**EXERCISE OBJECTIVE**
Lift every line from the entries that includes the word "http".

**GIVEN RECORDS**
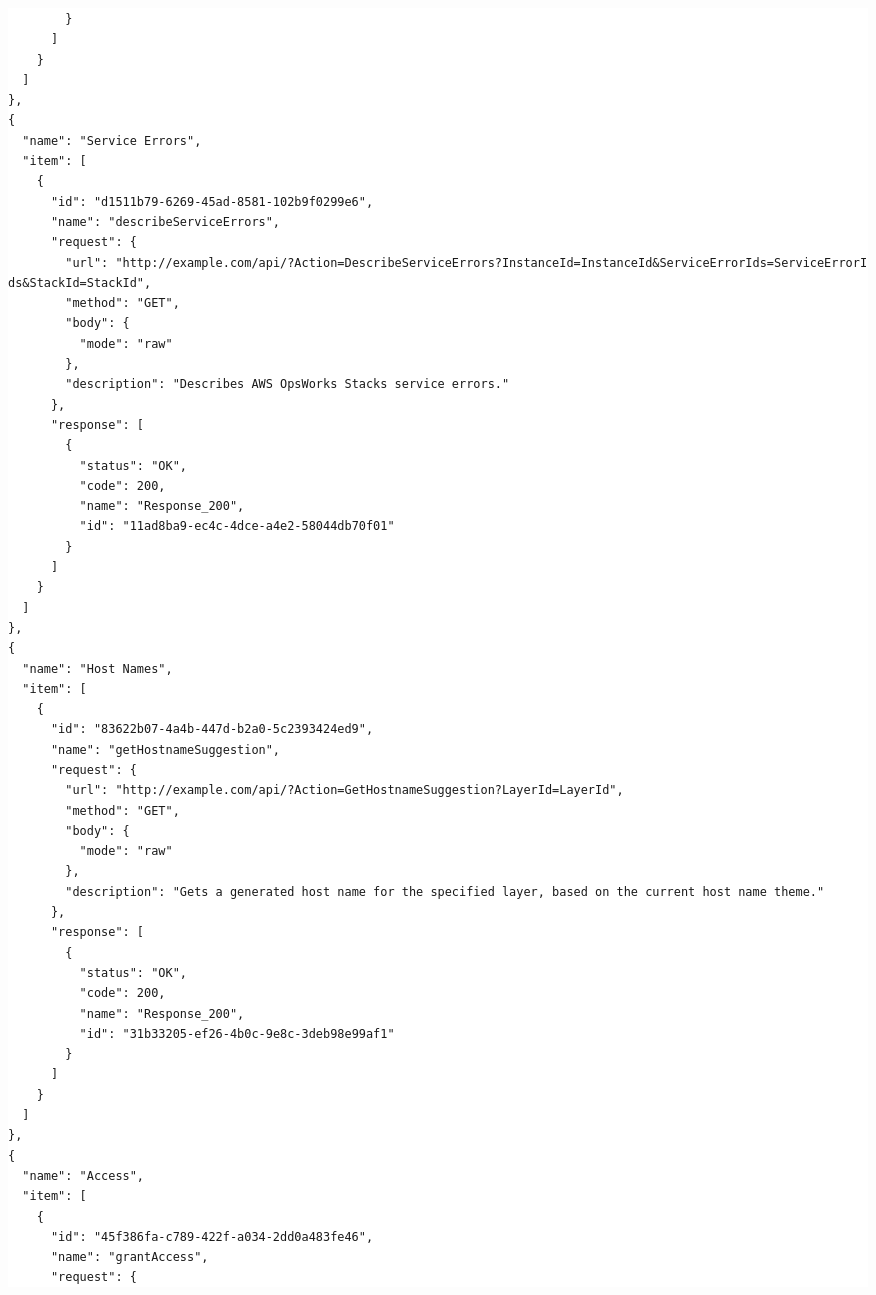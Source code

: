             }
          ]
        }
      ]
    },
    {
      "name": "Service Errors",
      "item": [
        {
          "id": "d1511b79-6269-45ad-8581-102b9f0299e6",
          "name": "describeServiceErrors",
          "request": {
            "url": "http://example.com/api/?Action=DescribeServiceErrors?InstanceId=InstanceId&ServiceErrorIds=ServiceErrorIds&StackId=StackId",
            "method": "GET",
            "body": {
              "mode": "raw"
            },
            "description": "Describes AWS OpsWorks Stacks service errors."
          },
          "response": [
            {
              "status": "OK",
              "code": 200,
              "name": "Response_200",
              "id": "11ad8ba9-ec4c-4dce-a4e2-58044db70f01"
            }
          ]
        }
      ]
    },
    {
      "name": "Host Names",
      "item": [
        {
          "id": "83622b07-4a4b-447d-b2a0-5c2393424ed9",
          "name": "getHostnameSuggestion",
          "request": {
            "url": "http://example.com/api/?Action=GetHostnameSuggestion?LayerId=LayerId",
            "method": "GET",
            "body": {
              "mode": "raw"
            },
            "description": "Gets a generated host name for the specified layer, based on the current host name theme."
          },
          "response": [
            {
              "status": "OK",
              "code": 200,
              "name": "Response_200",
              "id": "31b33205-ef26-4b0c-9e8c-3deb98e99af1"
            }
          ]
        }
      ]
    },
    {
      "name": "Access",
      "item": [
        {
          "id": "45f386fa-c789-422f-a034-2dd0a483fe46",
          "name": "grantAccess",
          "request": {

**RESULT OF THE TASK**
            "url": "http://example.com/api/?Action=DescribeServiceErrors?InstanceId=InstanceId&ServiceErrorIds=ServiceErrorIds&StackId=StackId",
            "url": "http://example.com/api/?Action=GetHostnameSuggestion?LayerId=LayerId",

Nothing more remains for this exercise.